[Exercise materials]
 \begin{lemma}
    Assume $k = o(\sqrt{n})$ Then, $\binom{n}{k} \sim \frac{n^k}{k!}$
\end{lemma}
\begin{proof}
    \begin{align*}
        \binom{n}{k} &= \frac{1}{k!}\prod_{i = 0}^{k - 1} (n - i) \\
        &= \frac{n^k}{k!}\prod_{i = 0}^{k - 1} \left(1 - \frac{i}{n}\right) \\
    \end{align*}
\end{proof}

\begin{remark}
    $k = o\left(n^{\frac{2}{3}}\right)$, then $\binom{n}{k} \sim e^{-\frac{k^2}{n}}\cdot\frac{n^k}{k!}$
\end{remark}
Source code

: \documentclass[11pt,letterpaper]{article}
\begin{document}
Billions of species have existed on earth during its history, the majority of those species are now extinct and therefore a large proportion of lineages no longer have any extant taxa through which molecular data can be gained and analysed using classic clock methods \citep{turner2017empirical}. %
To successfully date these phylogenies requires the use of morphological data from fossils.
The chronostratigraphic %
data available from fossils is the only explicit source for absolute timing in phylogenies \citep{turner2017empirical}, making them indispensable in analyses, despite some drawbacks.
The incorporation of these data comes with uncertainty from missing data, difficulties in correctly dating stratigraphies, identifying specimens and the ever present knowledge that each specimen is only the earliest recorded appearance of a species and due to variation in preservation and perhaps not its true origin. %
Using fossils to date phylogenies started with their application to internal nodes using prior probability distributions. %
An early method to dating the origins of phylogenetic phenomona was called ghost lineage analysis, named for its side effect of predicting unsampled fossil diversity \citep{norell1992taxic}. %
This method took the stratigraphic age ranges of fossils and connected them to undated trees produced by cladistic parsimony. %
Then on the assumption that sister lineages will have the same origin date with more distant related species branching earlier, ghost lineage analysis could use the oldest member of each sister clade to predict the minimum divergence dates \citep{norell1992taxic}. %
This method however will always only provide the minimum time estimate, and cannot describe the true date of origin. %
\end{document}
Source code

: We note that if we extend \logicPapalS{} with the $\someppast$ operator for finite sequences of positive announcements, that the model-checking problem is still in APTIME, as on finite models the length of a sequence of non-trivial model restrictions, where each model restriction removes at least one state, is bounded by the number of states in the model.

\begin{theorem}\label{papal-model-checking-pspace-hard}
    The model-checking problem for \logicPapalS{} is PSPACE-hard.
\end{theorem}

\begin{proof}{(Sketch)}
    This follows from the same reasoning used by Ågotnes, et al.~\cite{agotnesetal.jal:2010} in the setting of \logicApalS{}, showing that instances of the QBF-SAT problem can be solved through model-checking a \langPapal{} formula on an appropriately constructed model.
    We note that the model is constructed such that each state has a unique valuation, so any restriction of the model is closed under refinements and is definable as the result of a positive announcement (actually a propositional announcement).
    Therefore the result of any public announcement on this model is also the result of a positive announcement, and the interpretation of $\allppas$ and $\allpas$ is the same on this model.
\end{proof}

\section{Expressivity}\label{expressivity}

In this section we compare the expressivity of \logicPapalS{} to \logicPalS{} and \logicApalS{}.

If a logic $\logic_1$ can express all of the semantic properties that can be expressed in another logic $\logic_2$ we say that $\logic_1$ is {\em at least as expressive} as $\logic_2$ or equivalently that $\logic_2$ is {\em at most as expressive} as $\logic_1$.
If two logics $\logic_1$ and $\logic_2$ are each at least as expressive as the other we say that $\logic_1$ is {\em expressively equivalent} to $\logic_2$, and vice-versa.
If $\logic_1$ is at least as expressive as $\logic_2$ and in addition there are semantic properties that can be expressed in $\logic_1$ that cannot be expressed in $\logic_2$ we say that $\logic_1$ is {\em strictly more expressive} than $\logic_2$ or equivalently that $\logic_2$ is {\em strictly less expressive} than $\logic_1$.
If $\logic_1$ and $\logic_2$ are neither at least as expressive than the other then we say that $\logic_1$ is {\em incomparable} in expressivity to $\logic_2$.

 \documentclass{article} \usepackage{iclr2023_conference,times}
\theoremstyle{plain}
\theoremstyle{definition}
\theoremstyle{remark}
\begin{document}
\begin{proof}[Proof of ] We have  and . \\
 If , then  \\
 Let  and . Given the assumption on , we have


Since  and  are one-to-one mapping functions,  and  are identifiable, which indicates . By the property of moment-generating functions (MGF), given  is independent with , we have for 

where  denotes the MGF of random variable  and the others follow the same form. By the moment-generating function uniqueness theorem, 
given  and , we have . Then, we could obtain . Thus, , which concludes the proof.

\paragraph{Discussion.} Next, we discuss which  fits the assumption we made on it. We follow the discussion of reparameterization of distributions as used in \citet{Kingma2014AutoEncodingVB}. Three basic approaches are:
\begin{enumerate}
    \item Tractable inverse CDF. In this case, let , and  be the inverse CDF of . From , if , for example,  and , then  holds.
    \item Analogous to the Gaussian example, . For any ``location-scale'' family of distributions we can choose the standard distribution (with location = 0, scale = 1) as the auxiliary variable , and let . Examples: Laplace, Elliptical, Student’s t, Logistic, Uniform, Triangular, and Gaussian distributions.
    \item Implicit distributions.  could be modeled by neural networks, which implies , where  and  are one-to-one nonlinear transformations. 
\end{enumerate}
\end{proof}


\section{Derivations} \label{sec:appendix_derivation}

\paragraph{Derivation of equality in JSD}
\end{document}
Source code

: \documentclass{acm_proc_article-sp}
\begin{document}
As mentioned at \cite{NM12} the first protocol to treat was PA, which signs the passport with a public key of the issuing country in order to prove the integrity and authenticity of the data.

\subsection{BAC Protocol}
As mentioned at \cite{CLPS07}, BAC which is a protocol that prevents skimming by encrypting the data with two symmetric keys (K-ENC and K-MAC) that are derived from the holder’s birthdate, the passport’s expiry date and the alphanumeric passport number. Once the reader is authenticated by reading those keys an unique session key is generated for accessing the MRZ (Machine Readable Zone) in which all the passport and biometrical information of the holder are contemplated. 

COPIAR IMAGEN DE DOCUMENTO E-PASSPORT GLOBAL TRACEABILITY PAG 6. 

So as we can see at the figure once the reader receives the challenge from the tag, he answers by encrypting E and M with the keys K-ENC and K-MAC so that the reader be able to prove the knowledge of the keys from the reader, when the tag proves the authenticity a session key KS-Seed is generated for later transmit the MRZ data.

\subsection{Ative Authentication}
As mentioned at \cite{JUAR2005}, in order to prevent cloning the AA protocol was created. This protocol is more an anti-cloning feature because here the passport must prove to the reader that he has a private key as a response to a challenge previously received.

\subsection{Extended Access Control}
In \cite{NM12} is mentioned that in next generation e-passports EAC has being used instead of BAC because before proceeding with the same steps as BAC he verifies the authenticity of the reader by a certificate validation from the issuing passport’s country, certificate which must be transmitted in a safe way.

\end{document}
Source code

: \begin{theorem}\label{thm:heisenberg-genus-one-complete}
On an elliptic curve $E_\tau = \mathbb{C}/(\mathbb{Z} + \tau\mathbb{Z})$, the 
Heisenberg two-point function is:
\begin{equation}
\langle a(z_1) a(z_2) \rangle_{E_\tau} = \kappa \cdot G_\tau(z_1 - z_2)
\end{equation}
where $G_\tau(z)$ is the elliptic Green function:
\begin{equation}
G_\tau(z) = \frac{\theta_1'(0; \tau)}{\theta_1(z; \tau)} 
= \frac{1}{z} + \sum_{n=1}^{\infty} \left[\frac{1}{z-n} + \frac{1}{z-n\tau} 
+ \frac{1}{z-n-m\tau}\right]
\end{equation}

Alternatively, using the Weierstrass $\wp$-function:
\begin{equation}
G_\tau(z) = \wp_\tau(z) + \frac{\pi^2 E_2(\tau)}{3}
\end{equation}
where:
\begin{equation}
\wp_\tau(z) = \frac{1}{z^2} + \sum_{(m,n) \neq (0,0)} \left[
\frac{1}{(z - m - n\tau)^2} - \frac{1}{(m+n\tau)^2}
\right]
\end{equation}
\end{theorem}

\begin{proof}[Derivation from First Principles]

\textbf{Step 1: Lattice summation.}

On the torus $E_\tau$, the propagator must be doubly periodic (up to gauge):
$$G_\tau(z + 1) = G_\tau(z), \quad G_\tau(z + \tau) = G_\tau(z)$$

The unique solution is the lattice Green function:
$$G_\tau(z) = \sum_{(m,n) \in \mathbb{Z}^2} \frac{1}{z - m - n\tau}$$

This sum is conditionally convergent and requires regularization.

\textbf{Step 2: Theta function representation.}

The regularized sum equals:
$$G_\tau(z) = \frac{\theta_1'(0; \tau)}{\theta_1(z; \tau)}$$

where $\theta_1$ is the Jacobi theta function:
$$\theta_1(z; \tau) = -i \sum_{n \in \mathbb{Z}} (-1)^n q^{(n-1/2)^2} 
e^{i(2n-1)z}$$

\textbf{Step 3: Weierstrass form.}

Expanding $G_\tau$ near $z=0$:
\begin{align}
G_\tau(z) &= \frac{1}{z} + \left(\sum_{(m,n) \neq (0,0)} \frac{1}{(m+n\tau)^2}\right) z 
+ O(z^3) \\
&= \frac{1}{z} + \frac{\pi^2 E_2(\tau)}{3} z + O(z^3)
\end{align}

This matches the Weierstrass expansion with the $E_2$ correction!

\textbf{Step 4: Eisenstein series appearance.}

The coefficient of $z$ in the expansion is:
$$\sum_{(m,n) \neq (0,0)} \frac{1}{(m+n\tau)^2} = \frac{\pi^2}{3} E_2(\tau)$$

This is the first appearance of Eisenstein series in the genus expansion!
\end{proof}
[/Exercise materials]
Restate word for word only the lines above from the line containing "The chronostratigraphic %" to the line containing "data available from", both of them included.

The chronostratigraphic %
data available from fossils is the only explicit source for absolute timing in phylogenies \citep{turner2017empirical}, making them indispensable in analyses, despite some drawbacks.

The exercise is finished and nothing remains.